Agriculture is also denoted as Pandyam/Paandithuvam in the ancient Tamil world. The cart and wagon is called Paandi and become Vandi later on. Mechanized agricultural practice was a Pandya invention. Pandyas were the first pandits (scholars). The Pandu and Pandavas of Mahabharata share the same legendary Pandya genealogy. Some historians claim the Panyu people of the Chinese province of Guangzhou have a historical and cultural relationship with the Pandyas.

Pandian Nedunchezhian II


In Pandya genealogy, at least three different Nedunchezhian seem to have appeared at different times. He who conquered the enmity at Thalaiyaalanganam is noted as Nedunchelzhian II by most historians, while others call him Nedunchelzhian III. He lost his parents at a very young age and become the crowned king of the Pandya Kingdom at the age of 15. He appears to have been tall and is named as Nedunchelzhian, meaning The Enhanced, who appears tall. He ruled the Pandya kingdom from Madurai, the capital city, and his chief trading port was Korkai, likely modern day Thoothukudi.

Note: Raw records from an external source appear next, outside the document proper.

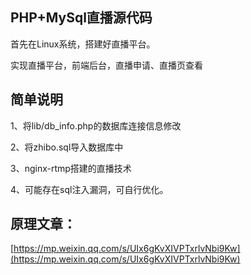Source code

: ## PHP+MySql直播源代码

首先在Linux系统，搭建好直播平台。

实现直播平台，前端后台，直播申请、直播页查看

## 简单说明

1、将lib/db_info.php的数据库连接信息修改

2、将zhibo.sql导入数据库中

3、nginx-rtmp搭建的直播技术

4、可能存在sql注入漏洞，可自行优化。

## 原理文章：

[https://mp.weixin.qq.com/s/UIx6gKvXIVPTxrlvNbi9Kw](https://mp.weixin.qq.com/s/UIx6gKvXIVPTxrlvNbi9Kw)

The chief commodity Nedunchelzhian traded with the Chinese to the East and Romans and Athenians to the West was sea conch pearls. The other commodities he traded were cotton, ivory, pepper and sandel. In return, he received gold and gems.

His court was adorned with the Chief Bard Maangudi Maruthanaar, who sung his valor after his victory at the Thalaiyaalangaanam. Considering the numerous battles he fought, there is compelling reason to believe that he had indeed wanted to control maritime trade and its commodities. This notion is convincing to most Pandya historians and anthropologists alike.

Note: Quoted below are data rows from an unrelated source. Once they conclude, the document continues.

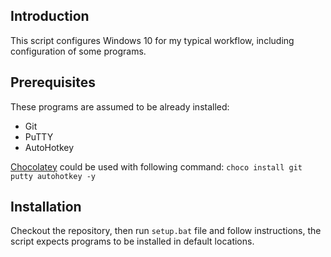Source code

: ## Introduction
This script configures Windows 10 for my typical workflow, including configuration of some programs.

## Prerequisites
These programs are assumed to be already installed:
  * Git
  * PuTTY
  * AutoHotkey

[Chocolatey](https://chocolatey.org/install) could be used with following command: `choco install git putty autohotkey -y`

## Installation
Checkout the repository, then run `setup.bat` file and follow instructions, the script expects programs to be installed in default locations.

Throughout his career, he engaged in numerous battles and emerged a victor. At least twenty Bards from the Sangam period have sung his valor. The most famous ones are the Chief Bard Mangudi Maruthan, Nakeerar and Paranar. He recorded a poem in the Sangam Tamil collections, and it is listed in Agananooru (Number 72). It is classified under Venchinam Mozhithal meaning “Vociferate to Resolve”.

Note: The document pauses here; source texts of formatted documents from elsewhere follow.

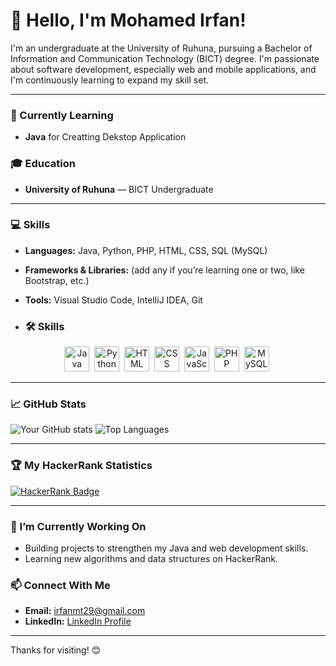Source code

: # 👋 Hello, I'm Mohamed Irfan!

I'm an undergraduate at the University of Ruhuna, pursuing a Bachelor of Information and Communication Technology (BICT) degree. I'm passionate about software development, especially web and mobile applications, and I'm continuously learning to expand my skill set.

---

### 📘 Currently Learning
- **Java** for Creatting Dekstop Application

### 🎓 Education
- **University of Ruhuna** — BICT Undergraduate

---

### 💻 Skills
- **Languages:** Java, Python, PHP, HTML, CSS, SQL (MySQL)
- **Frameworks & Libraries:** (add any if you’re learning one or two, like Bootstrap, etc.)
- **Tools:** Visual Studio Code, IntelliJ IDEA, Git

- ### 🛠 Skills

<div align="center">
  <img src="https://cdn.jsdelivr.net/gh/devicons/devicon/icons/java/java-original.svg" title="Java" width="40" height="40"/>&nbsp;
  <img src="https://cdn.jsdelivr.net/gh/devicons/devicon/icons/python/python-original.svg" title="Python" width="40" height="40"/>&nbsp;
  <img src="https://cdn.jsdelivr.net/gh/devicons/devicon/icons/html5/html5-original.svg" title="HTML" width="40" height="40"/>&nbsp;
  <img src="https://cdn.jsdelivr.net/gh/devicons/devicon/icons/css3/css3-original.svg" title="CSS" width="40" height="40"/>&nbsp;
  <img src="https://cdn.jsdelivr.net/gh/devicons/devicon/icons/javascript/javascript-original.svg" title="JavaScript" width="40" height="40"/>&nbsp;
  <img src="https://cdn.jsdelivr.net/gh/devicons/devicon/icons/php/php-original.svg" title="PHP" width="40" height="40"/>&nbsp;
  <img src="https://cdn.jsdelivr.net/gh/devicons/devicon/icons/mysql/mysql-original.svg" title="MySQL" width="40" height="40"/>&nbsp;
</div>

---

### 📈 GitHub Stats

![Your GitHub stats](https://github-readme-stats.vercel.app/api?username=Mohamed-Irfan-git&show_icons=true&theme=radical)
![Top Languages](https://github-readme-stats.vercel.app/api/top-langs/?username=Mohamed-Irfan-git&layout=compact&theme=radical)

---

### 🏆 My HackerRank Statistics

[![HackerRank Badge](https://img.shields.io/badge/-HackerRank-2EC866?style=flat-square&logo=HackerRank&logoColor=white)](https://https://www.hackerrank.com/profile/irfanmt29)

---

### 🌱 I’m Currently Working On
- Building projects to strengthen my Java and web development skills.
- Learning new algorithms and data structures on HackerRank.

### 📫 Connect With Me
- **Email:** irfanmt29@gmail.com
- **LinkedIn:** [LinkedIn Profile](https://www.linkedin.com/in/mohamed-irfan-293882325)

---

Thanks for visiting! 😊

His poem expresses his resolve to destroy his enemies who had made fun of his ascendancy to the crown at an early age due to his parent’s early demise. He expressed in his poem that, if he had not destroyed his enemies and their pride, let the chief Bard Mangudi Maruthanaar abstain from singing about him, Let the citizen of my country reprimand me, also let the incurable poverty reach me so as not able to give those who seeks him and those who patronize him will dwell in to extreme insecurity. This is the way he vocalized his resolve to quell his enemies. It reflects his Tamil ethical affinity, called Aram.

Many historians and anthropologists, including myself, have engaged in debates and speculation about the behaviour of Nedunchelzhian. One of the two main reasons could be his ascendancy to the throne at a young age. All the leaders surrounding his country questioned his authority and ability to run the kingdom. This leads to a compelling reason for Nedunchezhian to emerge as a perpetual war leader to silence enemy kings. This is very clearly explained in his “Vociferate to Resolve” poem compiled under Agananooru (Number 72). This poem very clearly expresses his concern for both scholars and citizens who had the right to criticize his actions if deemed unjust. 

The second reason for his warring behaviour could be to control the maritime trading commodities complexed with the Pandiya hereditary obligation of the southern concourse protection (a Pandya family destiny). It is referred as Thenpula Kaaval in Tamil literature, and it is the duty of the Pandya king to ensure the safety of the southern concourse from foreign invasion.